The meaningful divergence appears in BIOS resilience features. The MSI B850 Gaming Plus WiFi offers both an easy BIOS reset mechanism and a dual BIOS chip, while the Gigabyte B850 Eagle Wi-Fi7 Ice has neither. In practice, dual BIOS acts as a safety net: if a firmware flash goes wrong or corruption occurs, the board can automatically fall back to the backup chip, avoiding a potentially unbootable system. An easy reset button further lowers the barrier for recovering from a bad overclock or misconfiguration without needing to dig for the clear-CMOS jumper. These are not exotic features, but they meaningfully reduce risk for users who push settings or update firmware frequently.

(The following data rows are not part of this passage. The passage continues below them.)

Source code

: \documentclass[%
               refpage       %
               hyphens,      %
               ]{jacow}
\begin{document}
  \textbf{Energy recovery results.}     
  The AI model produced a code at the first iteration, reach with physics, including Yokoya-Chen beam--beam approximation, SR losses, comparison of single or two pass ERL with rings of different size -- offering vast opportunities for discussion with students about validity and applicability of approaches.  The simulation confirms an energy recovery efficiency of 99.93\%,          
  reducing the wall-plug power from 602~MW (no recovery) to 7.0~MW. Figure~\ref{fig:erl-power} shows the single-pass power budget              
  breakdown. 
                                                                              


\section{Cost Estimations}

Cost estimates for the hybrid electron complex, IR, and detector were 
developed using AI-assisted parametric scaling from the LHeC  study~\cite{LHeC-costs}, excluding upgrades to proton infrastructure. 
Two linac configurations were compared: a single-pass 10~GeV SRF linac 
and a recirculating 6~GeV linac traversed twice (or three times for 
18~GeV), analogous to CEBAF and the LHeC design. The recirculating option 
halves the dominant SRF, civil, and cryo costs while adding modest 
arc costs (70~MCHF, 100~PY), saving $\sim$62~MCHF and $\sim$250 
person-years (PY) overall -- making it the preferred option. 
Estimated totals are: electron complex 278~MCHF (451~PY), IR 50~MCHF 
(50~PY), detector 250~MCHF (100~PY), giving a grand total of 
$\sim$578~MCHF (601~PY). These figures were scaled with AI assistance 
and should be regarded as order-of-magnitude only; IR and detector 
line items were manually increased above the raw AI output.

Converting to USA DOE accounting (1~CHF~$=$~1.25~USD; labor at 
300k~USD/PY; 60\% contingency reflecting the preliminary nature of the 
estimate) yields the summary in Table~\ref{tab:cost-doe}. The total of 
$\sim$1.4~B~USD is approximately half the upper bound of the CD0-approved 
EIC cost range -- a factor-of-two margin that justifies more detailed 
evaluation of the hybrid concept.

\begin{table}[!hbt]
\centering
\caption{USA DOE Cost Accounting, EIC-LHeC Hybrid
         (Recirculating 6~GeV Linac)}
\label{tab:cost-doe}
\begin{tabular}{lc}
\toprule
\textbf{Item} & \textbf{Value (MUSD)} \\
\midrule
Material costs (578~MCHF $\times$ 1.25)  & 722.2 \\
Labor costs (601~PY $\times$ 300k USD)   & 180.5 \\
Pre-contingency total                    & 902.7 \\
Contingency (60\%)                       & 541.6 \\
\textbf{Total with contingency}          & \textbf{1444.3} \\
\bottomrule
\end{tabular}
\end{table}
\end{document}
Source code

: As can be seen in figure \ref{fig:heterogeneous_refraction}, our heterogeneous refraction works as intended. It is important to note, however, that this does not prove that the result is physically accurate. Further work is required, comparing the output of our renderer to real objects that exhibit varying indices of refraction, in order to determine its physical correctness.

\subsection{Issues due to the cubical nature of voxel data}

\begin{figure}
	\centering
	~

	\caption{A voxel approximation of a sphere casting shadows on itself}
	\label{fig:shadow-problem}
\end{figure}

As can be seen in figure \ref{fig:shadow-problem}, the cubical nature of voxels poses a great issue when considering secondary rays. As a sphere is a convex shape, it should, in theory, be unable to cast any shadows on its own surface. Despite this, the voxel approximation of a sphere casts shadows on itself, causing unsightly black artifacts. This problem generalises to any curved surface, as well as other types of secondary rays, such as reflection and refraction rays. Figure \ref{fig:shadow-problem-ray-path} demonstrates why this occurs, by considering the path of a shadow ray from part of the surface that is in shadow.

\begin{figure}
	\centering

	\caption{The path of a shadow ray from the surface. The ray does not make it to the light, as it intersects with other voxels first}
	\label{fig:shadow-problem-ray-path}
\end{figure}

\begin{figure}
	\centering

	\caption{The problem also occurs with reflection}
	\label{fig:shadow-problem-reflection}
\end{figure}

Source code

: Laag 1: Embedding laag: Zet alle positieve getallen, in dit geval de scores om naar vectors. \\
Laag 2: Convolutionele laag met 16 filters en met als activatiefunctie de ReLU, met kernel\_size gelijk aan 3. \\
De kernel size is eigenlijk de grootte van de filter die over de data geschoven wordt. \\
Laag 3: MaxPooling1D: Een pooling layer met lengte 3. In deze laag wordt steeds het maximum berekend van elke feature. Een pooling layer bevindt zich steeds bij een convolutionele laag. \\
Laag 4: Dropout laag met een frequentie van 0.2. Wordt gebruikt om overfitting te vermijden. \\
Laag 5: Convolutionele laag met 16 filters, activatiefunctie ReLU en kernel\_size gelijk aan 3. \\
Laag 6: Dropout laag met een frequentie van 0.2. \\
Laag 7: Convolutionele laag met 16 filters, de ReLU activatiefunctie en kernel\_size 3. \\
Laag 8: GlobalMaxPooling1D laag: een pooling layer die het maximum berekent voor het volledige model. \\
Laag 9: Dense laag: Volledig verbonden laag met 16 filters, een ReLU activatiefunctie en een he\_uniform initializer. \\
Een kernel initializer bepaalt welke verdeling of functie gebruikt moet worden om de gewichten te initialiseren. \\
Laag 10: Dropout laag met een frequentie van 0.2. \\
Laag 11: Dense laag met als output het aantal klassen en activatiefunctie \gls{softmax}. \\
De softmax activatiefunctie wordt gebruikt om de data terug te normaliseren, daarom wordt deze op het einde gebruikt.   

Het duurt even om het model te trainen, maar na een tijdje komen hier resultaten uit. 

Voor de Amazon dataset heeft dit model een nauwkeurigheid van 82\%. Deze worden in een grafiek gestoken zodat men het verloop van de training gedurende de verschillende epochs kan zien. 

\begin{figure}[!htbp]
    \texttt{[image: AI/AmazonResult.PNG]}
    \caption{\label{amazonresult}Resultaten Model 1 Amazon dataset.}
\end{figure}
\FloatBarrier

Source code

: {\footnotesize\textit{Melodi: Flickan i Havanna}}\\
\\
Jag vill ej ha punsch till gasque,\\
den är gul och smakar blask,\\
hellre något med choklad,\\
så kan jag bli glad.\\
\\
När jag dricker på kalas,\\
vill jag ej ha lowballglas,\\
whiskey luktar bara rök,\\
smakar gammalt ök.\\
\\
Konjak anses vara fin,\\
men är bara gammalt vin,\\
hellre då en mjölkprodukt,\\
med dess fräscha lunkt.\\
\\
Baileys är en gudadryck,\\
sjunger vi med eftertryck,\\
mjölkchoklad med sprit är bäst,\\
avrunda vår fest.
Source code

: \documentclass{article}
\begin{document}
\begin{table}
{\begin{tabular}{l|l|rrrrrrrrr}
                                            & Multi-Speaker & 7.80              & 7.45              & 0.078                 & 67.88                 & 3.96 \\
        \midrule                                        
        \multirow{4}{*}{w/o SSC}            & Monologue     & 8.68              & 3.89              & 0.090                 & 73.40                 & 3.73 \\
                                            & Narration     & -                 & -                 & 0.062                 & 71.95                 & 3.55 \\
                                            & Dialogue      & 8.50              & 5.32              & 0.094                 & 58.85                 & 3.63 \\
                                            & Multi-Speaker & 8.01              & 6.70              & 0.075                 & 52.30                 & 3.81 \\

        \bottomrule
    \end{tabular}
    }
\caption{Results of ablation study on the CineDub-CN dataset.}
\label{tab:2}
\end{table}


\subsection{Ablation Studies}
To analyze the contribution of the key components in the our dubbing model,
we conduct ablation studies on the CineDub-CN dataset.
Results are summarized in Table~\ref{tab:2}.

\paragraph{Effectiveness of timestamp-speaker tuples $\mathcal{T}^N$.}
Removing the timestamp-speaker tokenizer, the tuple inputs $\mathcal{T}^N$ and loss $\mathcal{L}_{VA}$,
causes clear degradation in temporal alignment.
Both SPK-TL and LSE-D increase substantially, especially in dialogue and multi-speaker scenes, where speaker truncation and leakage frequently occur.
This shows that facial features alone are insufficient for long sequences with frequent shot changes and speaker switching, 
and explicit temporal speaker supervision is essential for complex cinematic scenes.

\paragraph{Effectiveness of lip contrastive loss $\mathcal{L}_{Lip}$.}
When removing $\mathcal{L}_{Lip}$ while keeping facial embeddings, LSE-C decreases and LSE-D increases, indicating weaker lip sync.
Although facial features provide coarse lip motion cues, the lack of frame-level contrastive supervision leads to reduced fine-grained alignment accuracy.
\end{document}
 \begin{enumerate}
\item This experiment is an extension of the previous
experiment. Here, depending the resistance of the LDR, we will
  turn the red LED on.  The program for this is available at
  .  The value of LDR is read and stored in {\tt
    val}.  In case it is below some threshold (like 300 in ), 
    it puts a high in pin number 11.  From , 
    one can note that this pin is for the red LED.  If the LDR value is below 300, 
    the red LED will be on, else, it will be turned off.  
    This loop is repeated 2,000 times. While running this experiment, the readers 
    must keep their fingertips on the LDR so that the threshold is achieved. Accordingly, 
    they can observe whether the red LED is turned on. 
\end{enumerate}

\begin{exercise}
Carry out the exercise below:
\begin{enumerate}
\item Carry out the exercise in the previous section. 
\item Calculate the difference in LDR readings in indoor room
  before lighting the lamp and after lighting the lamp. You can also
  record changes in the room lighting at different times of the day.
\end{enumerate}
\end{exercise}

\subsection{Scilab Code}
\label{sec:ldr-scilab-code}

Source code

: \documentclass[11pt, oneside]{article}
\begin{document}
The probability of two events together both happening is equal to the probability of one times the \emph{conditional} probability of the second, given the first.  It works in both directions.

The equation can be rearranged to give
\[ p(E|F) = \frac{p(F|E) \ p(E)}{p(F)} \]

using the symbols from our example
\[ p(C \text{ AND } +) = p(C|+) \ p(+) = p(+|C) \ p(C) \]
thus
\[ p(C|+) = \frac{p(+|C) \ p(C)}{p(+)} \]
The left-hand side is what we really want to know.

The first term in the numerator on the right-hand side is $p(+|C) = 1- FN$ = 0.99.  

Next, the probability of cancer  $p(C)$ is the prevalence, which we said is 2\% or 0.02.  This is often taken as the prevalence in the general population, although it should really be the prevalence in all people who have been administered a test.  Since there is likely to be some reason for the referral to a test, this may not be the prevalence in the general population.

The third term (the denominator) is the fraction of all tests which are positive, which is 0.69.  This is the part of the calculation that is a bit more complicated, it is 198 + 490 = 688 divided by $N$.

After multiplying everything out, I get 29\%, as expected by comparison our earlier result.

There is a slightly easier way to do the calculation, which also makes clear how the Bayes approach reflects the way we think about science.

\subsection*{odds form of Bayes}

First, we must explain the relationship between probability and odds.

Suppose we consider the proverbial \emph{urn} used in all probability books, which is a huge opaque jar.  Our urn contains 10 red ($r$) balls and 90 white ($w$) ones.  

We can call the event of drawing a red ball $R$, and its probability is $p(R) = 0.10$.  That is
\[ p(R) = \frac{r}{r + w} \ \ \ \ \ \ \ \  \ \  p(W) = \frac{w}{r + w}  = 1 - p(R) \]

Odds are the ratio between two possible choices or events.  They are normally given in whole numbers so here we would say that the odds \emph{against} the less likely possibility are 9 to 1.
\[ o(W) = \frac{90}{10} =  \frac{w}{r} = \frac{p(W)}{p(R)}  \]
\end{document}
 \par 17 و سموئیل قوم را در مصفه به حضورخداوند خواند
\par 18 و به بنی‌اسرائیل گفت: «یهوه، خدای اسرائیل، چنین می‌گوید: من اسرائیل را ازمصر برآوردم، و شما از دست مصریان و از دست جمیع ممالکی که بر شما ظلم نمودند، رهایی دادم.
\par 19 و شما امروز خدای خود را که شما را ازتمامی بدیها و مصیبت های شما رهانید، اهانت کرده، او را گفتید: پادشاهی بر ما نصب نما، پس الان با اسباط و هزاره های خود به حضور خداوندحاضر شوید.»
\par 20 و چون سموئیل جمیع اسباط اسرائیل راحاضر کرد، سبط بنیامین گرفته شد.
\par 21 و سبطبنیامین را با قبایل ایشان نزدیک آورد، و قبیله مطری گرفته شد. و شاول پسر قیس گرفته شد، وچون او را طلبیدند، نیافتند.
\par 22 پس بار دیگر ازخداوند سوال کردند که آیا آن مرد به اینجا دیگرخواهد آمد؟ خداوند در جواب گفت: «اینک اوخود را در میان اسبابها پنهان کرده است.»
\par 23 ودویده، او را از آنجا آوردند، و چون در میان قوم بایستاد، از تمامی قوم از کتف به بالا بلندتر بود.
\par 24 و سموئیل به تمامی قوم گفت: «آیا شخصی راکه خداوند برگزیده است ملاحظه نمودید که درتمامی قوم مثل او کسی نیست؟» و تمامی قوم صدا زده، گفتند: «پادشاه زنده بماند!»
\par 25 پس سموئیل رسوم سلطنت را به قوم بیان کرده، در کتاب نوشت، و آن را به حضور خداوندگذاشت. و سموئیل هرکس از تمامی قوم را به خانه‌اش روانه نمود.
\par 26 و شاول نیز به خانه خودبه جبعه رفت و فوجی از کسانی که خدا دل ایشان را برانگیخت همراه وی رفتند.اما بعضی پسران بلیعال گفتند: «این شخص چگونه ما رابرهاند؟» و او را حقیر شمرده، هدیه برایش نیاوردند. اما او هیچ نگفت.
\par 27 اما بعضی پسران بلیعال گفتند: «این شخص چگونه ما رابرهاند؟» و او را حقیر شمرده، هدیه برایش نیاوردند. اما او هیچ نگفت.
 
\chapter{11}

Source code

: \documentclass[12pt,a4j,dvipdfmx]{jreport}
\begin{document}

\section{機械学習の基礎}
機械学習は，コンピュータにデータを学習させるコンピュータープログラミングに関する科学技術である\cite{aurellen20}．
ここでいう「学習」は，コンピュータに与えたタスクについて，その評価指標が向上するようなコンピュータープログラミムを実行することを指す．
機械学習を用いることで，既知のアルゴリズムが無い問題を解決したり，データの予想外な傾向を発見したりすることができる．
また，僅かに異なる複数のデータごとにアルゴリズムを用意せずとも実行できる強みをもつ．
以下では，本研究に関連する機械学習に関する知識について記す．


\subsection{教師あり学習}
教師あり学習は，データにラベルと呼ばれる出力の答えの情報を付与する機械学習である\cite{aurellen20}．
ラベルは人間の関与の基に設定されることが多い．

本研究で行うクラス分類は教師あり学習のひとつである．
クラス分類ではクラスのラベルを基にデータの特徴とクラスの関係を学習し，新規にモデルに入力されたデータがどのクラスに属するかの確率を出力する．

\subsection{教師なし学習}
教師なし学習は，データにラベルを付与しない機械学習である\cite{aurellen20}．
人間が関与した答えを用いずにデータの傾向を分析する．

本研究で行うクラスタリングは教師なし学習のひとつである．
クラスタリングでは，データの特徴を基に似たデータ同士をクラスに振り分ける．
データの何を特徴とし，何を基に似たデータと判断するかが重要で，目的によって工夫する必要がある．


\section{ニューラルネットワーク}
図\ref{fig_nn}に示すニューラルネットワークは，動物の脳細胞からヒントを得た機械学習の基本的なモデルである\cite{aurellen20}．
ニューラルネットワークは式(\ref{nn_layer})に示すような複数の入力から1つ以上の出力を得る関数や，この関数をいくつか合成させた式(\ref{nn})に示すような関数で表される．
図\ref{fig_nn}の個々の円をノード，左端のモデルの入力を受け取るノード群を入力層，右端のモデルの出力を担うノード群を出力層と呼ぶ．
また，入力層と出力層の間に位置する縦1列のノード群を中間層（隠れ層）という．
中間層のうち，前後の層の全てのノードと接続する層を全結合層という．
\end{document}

In this spec group, the MSI B850 Gaming Plus WiFi holds a clear practical edge. The shared strengths — Wi-Fi 7, Bluetooth 5.4, overclocking support, RGB, and identical warranty — make the platform parity a wash, but the addition of dual BIOS and an easy BIOS reset gives MSI a tangible reliability advantage that the Gigabyte simply does not offer at this tier.